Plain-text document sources
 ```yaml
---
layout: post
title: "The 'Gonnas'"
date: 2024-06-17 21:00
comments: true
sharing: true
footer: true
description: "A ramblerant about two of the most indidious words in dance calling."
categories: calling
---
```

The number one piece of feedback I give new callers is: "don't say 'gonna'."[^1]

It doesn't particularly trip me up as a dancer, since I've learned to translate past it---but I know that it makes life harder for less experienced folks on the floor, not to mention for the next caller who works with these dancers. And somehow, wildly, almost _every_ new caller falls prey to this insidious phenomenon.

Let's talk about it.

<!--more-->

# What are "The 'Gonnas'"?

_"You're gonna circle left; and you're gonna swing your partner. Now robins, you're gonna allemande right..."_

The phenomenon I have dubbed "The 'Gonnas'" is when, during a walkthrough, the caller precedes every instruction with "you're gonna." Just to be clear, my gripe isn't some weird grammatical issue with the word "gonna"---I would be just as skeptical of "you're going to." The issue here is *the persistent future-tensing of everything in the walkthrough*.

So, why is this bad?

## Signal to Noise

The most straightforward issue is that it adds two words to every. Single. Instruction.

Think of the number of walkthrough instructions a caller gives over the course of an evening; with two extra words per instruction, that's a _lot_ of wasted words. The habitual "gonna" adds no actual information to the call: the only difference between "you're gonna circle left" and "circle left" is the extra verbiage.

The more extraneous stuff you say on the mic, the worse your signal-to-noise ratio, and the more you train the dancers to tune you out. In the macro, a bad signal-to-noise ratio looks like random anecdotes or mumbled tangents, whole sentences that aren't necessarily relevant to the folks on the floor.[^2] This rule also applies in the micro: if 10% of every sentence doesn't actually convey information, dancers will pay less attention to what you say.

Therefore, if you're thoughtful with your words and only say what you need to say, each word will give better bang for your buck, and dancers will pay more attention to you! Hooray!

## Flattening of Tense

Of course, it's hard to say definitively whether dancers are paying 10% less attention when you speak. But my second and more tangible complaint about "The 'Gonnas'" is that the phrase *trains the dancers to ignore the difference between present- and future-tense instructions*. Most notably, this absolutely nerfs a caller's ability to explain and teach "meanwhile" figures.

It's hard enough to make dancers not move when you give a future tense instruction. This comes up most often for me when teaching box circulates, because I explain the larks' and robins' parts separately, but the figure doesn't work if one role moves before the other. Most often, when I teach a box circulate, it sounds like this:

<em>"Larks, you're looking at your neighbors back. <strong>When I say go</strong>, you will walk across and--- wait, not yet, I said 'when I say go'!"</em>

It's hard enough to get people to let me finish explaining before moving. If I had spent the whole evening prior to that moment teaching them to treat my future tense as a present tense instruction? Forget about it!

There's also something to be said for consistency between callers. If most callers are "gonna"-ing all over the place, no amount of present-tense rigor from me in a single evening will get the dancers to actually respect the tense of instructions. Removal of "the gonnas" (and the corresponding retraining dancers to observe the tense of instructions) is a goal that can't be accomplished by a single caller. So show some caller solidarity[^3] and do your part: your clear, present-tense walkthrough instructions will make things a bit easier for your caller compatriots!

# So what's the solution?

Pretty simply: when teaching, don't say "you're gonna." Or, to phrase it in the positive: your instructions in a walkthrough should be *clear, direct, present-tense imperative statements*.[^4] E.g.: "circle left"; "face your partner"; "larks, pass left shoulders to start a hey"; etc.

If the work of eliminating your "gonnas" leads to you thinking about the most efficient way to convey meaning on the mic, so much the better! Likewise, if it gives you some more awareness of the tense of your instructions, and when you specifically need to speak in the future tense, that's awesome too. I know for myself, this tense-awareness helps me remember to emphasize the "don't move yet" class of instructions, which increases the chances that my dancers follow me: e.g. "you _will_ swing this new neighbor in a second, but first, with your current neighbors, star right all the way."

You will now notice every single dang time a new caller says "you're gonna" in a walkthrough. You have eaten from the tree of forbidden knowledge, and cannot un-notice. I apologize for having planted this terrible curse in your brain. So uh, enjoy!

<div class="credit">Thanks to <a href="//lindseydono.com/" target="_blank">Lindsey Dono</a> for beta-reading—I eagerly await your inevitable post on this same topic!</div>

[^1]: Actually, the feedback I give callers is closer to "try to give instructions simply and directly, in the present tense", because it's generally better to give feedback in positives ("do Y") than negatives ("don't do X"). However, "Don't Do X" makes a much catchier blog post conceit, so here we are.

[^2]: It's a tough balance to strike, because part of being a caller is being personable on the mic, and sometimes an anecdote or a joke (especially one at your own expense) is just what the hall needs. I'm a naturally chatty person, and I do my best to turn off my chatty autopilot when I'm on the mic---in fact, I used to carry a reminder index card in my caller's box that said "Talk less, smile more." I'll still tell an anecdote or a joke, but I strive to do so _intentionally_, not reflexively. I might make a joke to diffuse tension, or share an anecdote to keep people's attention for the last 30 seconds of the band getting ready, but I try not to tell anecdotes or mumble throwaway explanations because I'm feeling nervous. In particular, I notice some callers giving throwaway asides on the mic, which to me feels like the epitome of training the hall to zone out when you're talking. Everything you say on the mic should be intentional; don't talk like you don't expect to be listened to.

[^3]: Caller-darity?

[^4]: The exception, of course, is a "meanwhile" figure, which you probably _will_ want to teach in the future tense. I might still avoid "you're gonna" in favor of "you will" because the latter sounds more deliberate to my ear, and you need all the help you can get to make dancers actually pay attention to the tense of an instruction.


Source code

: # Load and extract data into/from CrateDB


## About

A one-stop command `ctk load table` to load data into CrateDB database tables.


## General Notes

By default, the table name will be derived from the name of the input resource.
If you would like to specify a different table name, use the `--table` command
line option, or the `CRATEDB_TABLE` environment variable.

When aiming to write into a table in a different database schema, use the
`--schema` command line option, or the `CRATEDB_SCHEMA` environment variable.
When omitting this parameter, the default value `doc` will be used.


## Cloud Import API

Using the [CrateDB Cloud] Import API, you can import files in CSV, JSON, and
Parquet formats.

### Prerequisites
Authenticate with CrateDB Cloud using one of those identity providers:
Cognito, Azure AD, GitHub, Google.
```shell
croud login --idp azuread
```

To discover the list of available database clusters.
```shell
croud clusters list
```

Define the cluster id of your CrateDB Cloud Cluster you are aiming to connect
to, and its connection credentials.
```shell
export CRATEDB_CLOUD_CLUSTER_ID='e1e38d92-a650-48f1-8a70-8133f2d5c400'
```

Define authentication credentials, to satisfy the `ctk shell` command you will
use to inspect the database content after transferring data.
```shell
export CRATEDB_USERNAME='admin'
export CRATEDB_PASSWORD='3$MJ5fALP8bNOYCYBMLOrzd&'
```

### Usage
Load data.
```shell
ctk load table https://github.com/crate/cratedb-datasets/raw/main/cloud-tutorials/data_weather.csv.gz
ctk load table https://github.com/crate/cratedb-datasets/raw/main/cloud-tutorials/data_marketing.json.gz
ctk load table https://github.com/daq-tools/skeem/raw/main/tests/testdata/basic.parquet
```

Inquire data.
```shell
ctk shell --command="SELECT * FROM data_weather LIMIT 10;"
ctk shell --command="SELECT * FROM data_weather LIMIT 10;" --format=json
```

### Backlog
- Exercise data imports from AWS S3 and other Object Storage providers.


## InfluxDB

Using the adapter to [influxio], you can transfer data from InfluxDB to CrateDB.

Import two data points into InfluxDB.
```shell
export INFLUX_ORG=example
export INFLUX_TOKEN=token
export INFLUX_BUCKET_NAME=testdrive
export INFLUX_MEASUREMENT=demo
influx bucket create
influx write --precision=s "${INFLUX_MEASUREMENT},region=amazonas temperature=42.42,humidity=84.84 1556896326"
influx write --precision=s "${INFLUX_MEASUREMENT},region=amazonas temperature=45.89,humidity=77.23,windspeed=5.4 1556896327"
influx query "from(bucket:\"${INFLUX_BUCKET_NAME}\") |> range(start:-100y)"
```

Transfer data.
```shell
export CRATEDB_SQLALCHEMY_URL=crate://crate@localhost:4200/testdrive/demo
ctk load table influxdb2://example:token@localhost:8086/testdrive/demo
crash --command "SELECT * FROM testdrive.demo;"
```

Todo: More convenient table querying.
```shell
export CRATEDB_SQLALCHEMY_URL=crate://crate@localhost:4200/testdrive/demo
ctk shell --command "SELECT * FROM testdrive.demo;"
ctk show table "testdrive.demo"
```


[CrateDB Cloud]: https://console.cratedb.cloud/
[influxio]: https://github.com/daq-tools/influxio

What you are asked to do
Among the records above, a stretch begins at the line containing "The more extraneous" and ends at the line containing "you're looking at". Restate that stretch word for word, and nothing else.

Finished exercise
The more extraneous stuff you say on the mic, the worse your signal-to-noise ratio, and the more you train the dancers to tune you out. In the macro, a bad signal-to-noise ratio looks like random anecdotes or mumbled tangents, whole sentences that aren't necessarily relevant to the folks on the floor.[^2] This rule also applies in the micro: if 10% of every sentence doesn't actually convey information, dancers will pay less attention to what you say.

Therefore, if you're thoughtful with your words and only say what you need to say, each word will give better bang for your buck, and dancers will pay more attention to you! Hooray!

## Flattening of Tense

Of course, it's hard to say definitively whether dancers are paying 10% less attention when you speak. But my second and more tangible complaint about "The 'Gonnas'" is that the phrase *trains the dancers to ignore the difference between present- and future-tense instructions*. Most notably, this absolutely nerfs a caller's ability to explain and teach "meanwhile" figures.

It's hard enough to make dancers not move when you give a future tense instruction. This comes up most often for me when teaching box circulates, because I explain the larks' and robins' parts separately, but the figure doesn't work if one role moves before the other. Most often, when I teach a box circulate, it sounds like this:

<em>"Larks, you're looking at your neighbors back. <strong>When I say go</strong>, you will walk across and--- wait, not yet, I said 'when I say go'!"</em>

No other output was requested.